EXERCISE BRIEF: Find the lines in the listing below that have the word "dollars" and give their count, nothing else.

--- EXTRACTED DATA ---

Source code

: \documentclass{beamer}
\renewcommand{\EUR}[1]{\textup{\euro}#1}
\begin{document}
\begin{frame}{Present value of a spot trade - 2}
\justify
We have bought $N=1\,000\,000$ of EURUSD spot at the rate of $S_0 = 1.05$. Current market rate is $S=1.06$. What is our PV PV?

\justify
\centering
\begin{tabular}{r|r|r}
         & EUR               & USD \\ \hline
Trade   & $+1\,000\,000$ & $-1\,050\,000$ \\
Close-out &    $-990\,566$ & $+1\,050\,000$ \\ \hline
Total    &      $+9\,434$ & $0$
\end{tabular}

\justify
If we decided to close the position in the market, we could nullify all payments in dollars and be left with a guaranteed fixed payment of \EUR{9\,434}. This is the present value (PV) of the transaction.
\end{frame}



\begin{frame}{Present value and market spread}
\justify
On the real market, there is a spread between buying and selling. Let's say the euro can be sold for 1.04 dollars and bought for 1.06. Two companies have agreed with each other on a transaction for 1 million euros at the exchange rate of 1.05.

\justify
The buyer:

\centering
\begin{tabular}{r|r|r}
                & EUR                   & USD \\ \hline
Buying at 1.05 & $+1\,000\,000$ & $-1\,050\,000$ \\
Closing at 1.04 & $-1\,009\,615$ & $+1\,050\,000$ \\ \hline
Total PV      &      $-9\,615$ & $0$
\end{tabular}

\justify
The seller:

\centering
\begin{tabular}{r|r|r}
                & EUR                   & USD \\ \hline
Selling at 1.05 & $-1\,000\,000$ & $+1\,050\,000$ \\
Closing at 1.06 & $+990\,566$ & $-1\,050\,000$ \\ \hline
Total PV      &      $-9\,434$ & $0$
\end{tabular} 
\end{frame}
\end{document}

---
--- EXTRACTED DATA ---

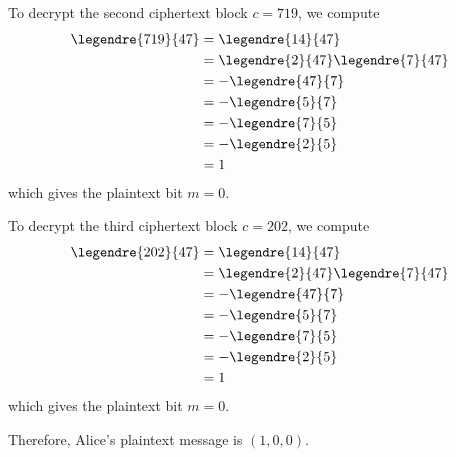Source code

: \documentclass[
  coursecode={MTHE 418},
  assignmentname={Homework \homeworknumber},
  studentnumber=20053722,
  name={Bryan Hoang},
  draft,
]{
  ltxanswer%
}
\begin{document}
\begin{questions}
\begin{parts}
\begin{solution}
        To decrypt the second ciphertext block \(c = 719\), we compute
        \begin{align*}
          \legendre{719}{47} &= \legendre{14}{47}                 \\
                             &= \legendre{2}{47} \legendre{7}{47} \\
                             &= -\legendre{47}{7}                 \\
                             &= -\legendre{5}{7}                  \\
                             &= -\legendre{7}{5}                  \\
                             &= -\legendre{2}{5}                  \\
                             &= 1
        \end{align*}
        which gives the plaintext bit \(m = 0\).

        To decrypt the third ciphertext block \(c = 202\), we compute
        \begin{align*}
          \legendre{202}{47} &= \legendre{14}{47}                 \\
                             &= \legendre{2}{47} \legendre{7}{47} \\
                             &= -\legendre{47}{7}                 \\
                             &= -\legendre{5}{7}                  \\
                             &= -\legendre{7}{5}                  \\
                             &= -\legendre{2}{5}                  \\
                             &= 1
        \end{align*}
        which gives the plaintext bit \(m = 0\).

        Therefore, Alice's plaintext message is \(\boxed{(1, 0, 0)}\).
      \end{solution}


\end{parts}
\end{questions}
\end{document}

---

ANSWER SPACE: 2